If you had any contact with digital images before – may it be on a website or Facebook, or when dealing with photographies – you have surely heard of JPG files. If you have paid attention to the file extensions, however, you might have seen it written in different ways before. The usage of JPG or JPEG files may cause confusion. That’s what we are here for.
Today, we have a look at the question: what’s the difference when it comes to JPG vs JPEG?
About JPG & JPEG Images
In general, there is no big difference between JPG and JPEG images. In fact, the extensions are used interchangeably.
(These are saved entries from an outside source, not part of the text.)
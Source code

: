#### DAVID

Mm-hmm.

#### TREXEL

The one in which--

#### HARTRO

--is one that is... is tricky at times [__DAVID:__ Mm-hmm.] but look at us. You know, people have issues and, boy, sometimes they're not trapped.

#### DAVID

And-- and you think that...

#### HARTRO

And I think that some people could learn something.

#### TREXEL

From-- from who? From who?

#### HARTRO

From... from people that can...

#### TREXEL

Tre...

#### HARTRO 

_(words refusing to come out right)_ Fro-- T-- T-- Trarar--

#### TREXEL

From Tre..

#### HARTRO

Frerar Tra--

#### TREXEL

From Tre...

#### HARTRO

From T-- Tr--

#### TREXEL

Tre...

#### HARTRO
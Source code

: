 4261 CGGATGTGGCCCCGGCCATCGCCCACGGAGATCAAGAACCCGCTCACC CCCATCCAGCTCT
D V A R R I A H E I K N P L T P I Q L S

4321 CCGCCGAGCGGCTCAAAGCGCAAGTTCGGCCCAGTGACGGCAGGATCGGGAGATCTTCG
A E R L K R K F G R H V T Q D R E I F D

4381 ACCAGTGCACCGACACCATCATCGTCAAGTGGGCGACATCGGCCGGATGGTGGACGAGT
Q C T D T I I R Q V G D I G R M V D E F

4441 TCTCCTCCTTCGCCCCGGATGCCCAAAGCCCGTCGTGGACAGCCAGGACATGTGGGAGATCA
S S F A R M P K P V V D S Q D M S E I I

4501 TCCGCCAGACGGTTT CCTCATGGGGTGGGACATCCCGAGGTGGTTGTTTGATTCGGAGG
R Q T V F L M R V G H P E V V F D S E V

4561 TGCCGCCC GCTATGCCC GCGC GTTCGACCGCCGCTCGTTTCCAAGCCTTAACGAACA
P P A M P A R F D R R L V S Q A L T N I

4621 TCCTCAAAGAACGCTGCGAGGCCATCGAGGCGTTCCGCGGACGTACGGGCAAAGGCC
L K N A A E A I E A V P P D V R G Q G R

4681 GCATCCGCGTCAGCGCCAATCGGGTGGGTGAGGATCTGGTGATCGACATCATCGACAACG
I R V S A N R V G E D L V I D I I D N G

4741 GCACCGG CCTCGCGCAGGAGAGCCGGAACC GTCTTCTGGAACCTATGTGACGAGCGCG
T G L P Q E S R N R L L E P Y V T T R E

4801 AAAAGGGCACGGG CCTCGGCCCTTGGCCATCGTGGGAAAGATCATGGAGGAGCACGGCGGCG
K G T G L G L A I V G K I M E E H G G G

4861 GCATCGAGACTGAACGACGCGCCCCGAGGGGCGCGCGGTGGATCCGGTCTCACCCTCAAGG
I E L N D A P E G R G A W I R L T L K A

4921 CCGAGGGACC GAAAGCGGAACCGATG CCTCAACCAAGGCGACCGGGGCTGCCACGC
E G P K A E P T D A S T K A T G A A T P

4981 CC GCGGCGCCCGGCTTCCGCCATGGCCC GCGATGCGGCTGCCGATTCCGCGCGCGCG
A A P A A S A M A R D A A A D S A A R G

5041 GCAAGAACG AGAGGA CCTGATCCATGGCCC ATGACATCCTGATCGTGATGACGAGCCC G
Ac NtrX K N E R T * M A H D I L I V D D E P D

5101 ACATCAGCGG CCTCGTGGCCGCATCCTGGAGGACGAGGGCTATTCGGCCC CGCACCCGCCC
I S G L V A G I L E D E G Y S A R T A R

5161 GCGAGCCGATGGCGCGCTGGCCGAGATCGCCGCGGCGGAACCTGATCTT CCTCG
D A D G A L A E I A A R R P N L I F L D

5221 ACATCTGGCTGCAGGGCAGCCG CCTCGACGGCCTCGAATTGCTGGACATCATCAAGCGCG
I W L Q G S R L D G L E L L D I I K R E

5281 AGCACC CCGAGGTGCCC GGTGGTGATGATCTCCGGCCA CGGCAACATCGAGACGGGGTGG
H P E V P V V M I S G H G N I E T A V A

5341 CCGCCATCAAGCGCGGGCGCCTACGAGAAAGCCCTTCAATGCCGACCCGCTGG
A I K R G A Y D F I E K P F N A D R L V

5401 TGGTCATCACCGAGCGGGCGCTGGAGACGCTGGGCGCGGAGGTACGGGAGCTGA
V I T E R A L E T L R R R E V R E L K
Thus, let’s first have a look at the similarities between the two file extensions.
- Both files are raster images (in contrast to vector image files).
- JPG, as well as JPEG, stands for Joint Photographic Experts Group.
- They are both commonly used for photographs (or derived from camera raw image formats).
- Both images apply lossy compression which results in a loss of quality.
- But this also results in these image files having a quite small file size.
Why The Difference Then?
If both image formats or extensions are, essentially, the same, why are there different extensions then? And why is it that, on the same computer, both .jpg and .jpeg images can exist?
This difference stems from the inability of older Windows versions to support file extensions that are different from a three-letter format. While Mac computers and newer Windows computers can handle files with the .jpeg extension, computers with an older Windows operating system needed the shortened, .jpg extension. By now, most image processing programs save JPG files with the .jpg extension on all kinds of operating systems just to avoid confusion.